Go through the data and copy each line that holds "IsRoomEntered".

START DATASET

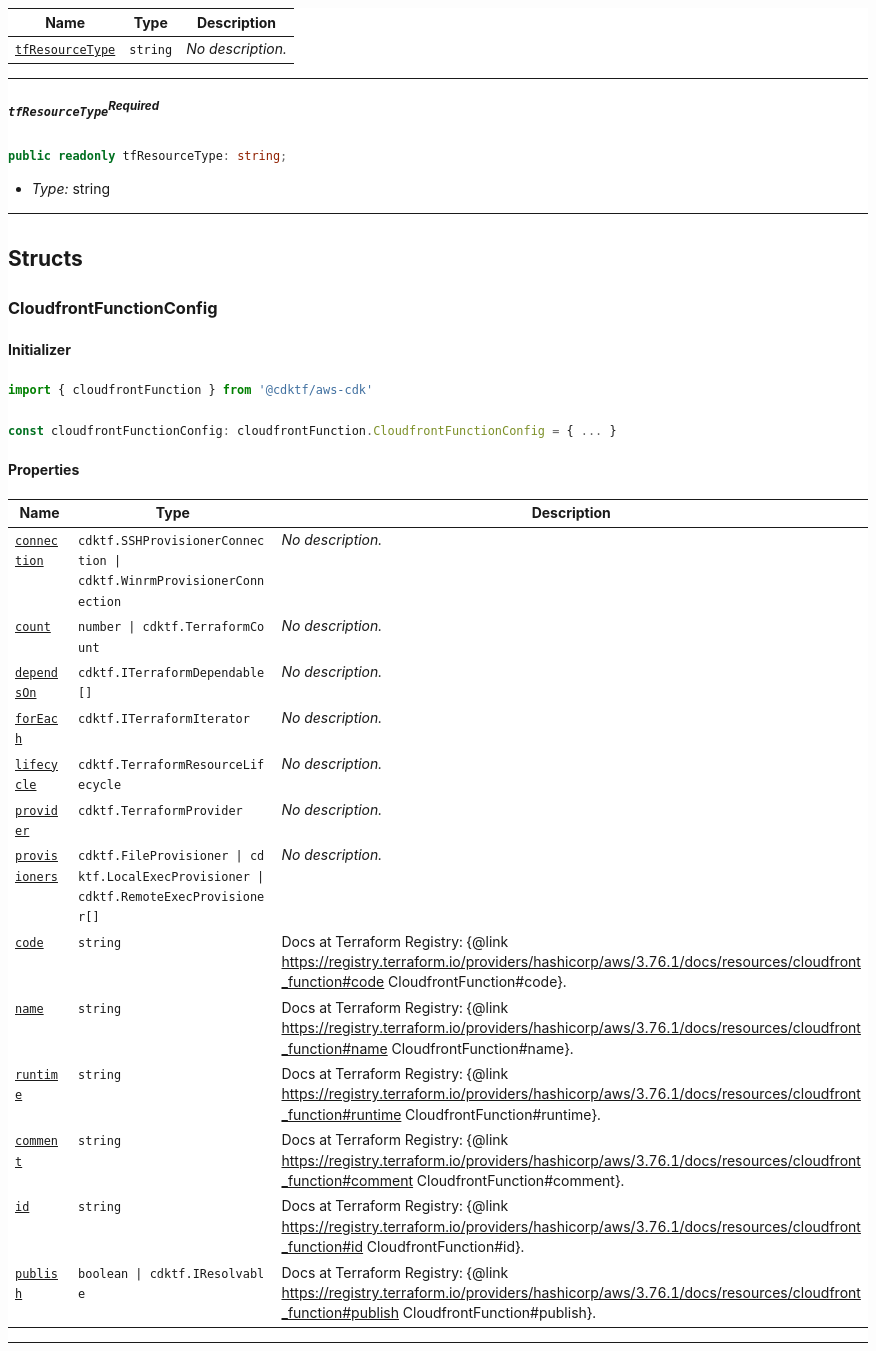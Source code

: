 | **Name** | **Type** | **Description** |
| --- | --- | --- |
| <code><a href="#@cdktf/aws-cdk.cloudfrontFunction.CloudfrontFunction.property.tfResourceType">tfResourceType</a></code> | <code>string</code> | *No description.* |

---

##### `tfResourceType`<sup>Required</sup> <a name="tfResourceType" id="@cdktf/aws-cdk.cloudfrontFunction.CloudfrontFunction.property.tfResourceType"></a>

```typescript
public readonly tfResourceType: string;
```

- *Type:* string

---

## Structs <a name="Structs" id="Structs"></a>

### CloudfrontFunctionConfig <a name="CloudfrontFunctionConfig" id="@cdktf/aws-cdk.cloudfrontFunction.CloudfrontFunctionConfig"></a>

#### Initializer <a name="Initializer" id="@cdktf/aws-cdk.cloudfrontFunction.CloudfrontFunctionConfig.Initializer"></a>

```typescript
import { cloudfrontFunction } from '@cdktf/aws-cdk'

const cloudfrontFunctionConfig: cloudfrontFunction.CloudfrontFunctionConfig = { ... }
```

#### Properties <a name="Properties" id="Properties"></a>

| **Name** | **Type** | **Description** |
| --- | --- | --- |
| <code><a href="#@cdktf/aws-cdk.cloudfrontFunction.CloudfrontFunctionConfig.property.connection">connection</a></code> | <code>cdktf.SSHProvisionerConnection \| cdktf.WinrmProvisionerConnection</code> | *No description.* |
| <code><a href="#@cdktf/aws-cdk.cloudfrontFunction.CloudfrontFunctionConfig.property.count">count</a></code> | <code>number \| cdktf.TerraformCount</code> | *No description.* |
| <code><a href="#@cdktf/aws-cdk.cloudfrontFunction.CloudfrontFunctionConfig.property.dependsOn">dependsOn</a></code> | <code>cdktf.ITerraformDependable[]</code> | *No description.* |
| <code><a href="#@cdktf/aws-cdk.cloudfrontFunction.CloudfrontFunctionConfig.property.forEach">forEach</a></code> | <code>cdktf.ITerraformIterator</code> | *No description.* |
| <code><a href="#@cdktf/aws-cdk.cloudfrontFunction.CloudfrontFunctionConfig.property.lifecycle">lifecycle</a></code> | <code>cdktf.TerraformResourceLifecycle</code> | *No description.* |
| <code><a href="#@cdktf/aws-cdk.cloudfrontFunction.CloudfrontFunctionConfig.property.provider">provider</a></code> | <code>cdktf.TerraformProvider</code> | *No description.* |
| <code><a href="#@cdktf/aws-cdk.cloudfrontFunction.CloudfrontFunctionConfig.property.provisioners">provisioners</a></code> | <code>cdktf.FileProvisioner \| cdktf.LocalExecProvisioner \| cdktf.RemoteExecProvisioner[]</code> | *No description.* |
| <code><a href="#@cdktf/aws-cdk.cloudfrontFunction.CloudfrontFunctionConfig.property.code">code</a></code> | <code>string</code> | Docs at Terraform Registry: {@link https://registry.terraform.io/providers/hashicorp/aws/3.76.1/docs/resources/cloudfront_function#code CloudfrontFunction#code}. |
| <code><a href="#@cdktf/aws-cdk.cloudfrontFunction.CloudfrontFunctionConfig.property.name">name</a></code> | <code>string</code> | Docs at Terraform Registry: {@link https://registry.terraform.io/providers/hashicorp/aws/3.76.1/docs/resources/cloudfront_function#name CloudfrontFunction#name}. |
| <code><a href="#@cdktf/aws-cdk.cloudfrontFunction.CloudfrontFunctionConfig.property.runtime">runtime</a></code> | <code>string</code> | Docs at Terraform Registry: {@link https://registry.terraform.io/providers/hashicorp/aws/3.76.1/docs/resources/cloudfront_function#runtime CloudfrontFunction#runtime}. |
| <code><a href="#@cdktf/aws-cdk.cloudfrontFunction.CloudfrontFunctionConfig.property.comment">comment</a></code> | <code>string</code> | Docs at Terraform Registry: {@link https://registry.terraform.io/providers/hashicorp/aws/3.76.1/docs/resources/cloudfront_function#comment CloudfrontFunction#comment}. |
| <code><a href="#@cdktf/aws-cdk.cloudfrontFunction.CloudfrontFunctionConfig.property.id">id</a></code> | <code>string</code> | Docs at Terraform Registry: {@link https://registry.terraform.io/providers/hashicorp/aws/3.76.1/docs/resources/cloudfront_function#id CloudfrontFunction#id}. |
| <code><a href="#@cdktf/aws-cdk.cloudfrontFunction.CloudfrontFunctionConfig.property.publish">publish</a></code> | <code>boolean \| cdktf.IResolvable</code> | Docs at Terraform Registry: {@link https://registry.terraform.io/providers/hashicorp/aws/3.76.1/docs/resources/cloudfront_function#publish CloudfrontFunction#publish}. |

---
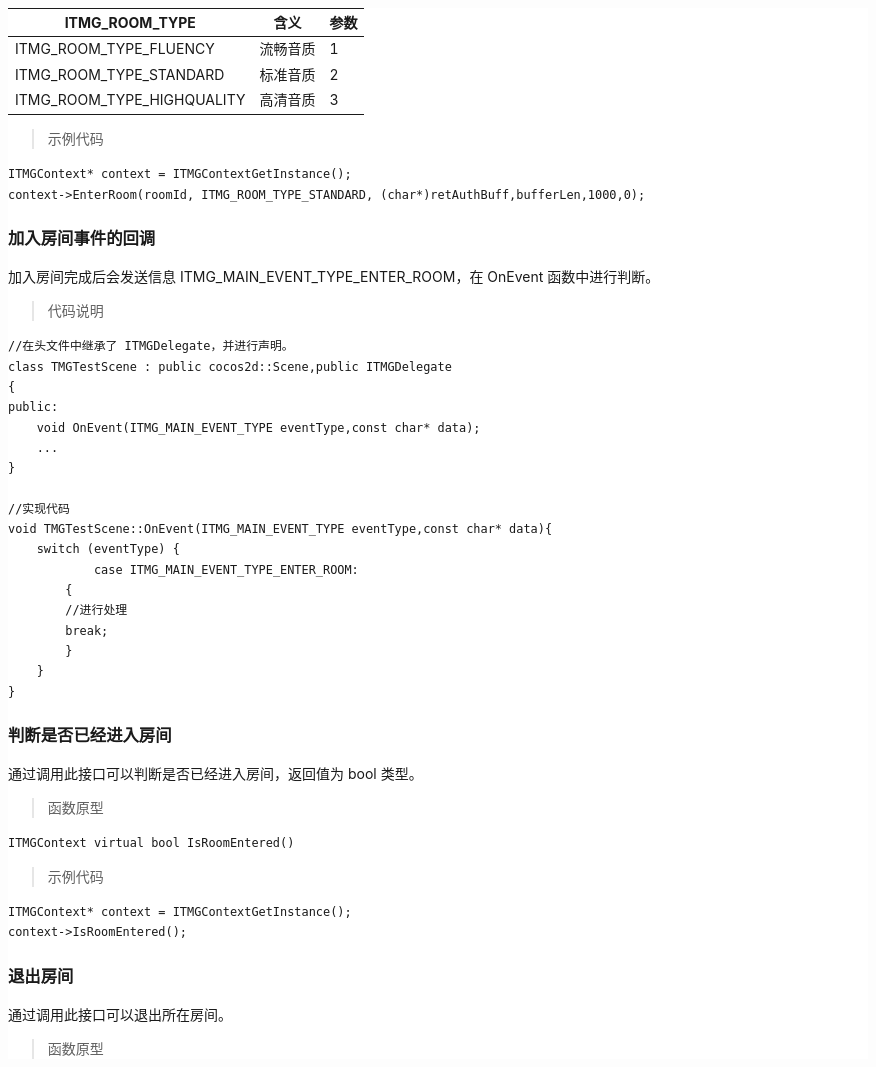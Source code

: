 
|ITMG_ROOM_TYPE     	|含义|参数|
| ------------- |------------ | ---- |
| ITMG_ROOM_TYPE_FLUENCY			|流畅音质	|1
| ITMG_ROOM_TYPE_STANDARD			|标准音质	|2
| ITMG_ROOM_TYPE_HIGHQUALITY		|高清音质	|3
> 示例代码  
```
ITMGContext* context = ITMGContextGetInstance();
context->EnterRoom(roomId, ITMG_ROOM_TYPE_STANDARD, (char*)retAuthBuff,bufferLen,1000,0);
```

### 加入房间事件的回调
加入房间完成后会发送信息 ITMG_MAIN_EVENT_TYPE_ENTER_ROOM，在 OnEvent 函数中进行判断。
> 代码说明
```
//在头文件中继承了 ITMGDelegate，并进行声明。
class TMGTestScene : public cocos2d::Scene,public ITMGDelegate
{
public:
    void OnEvent(ITMG_MAIN_EVENT_TYPE eventType,const char* data);
    ...	
}

//实现代码
void TMGTestScene::OnEvent(ITMG_MAIN_EVENT_TYPE eventType,const char* data){
	switch (eventType) {
            case ITMG_MAIN_EVENT_TYPE_ENTER_ROOM:
		{
		//进行处理
		break;
		}
	}
}
```

### 判断是否已经进入房间
通过调用此接口可以判断是否已经进入房间，返回值为 bool 类型。
> 函数原型  
```
ITMGContext virtual bool IsRoomEntered()
```
> 示例代码  
```
ITMGContext* context = ITMGContextGetInstance();
context->IsRoomEntered();
```

### 退出房间
通过调用此接口可以退出所在房间。
> 函数原型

END DATASET

RESPONSE TO THIS EXERCISE:
ITMGContext virtual bool IsRoomEntered()
context->IsRoomEntered();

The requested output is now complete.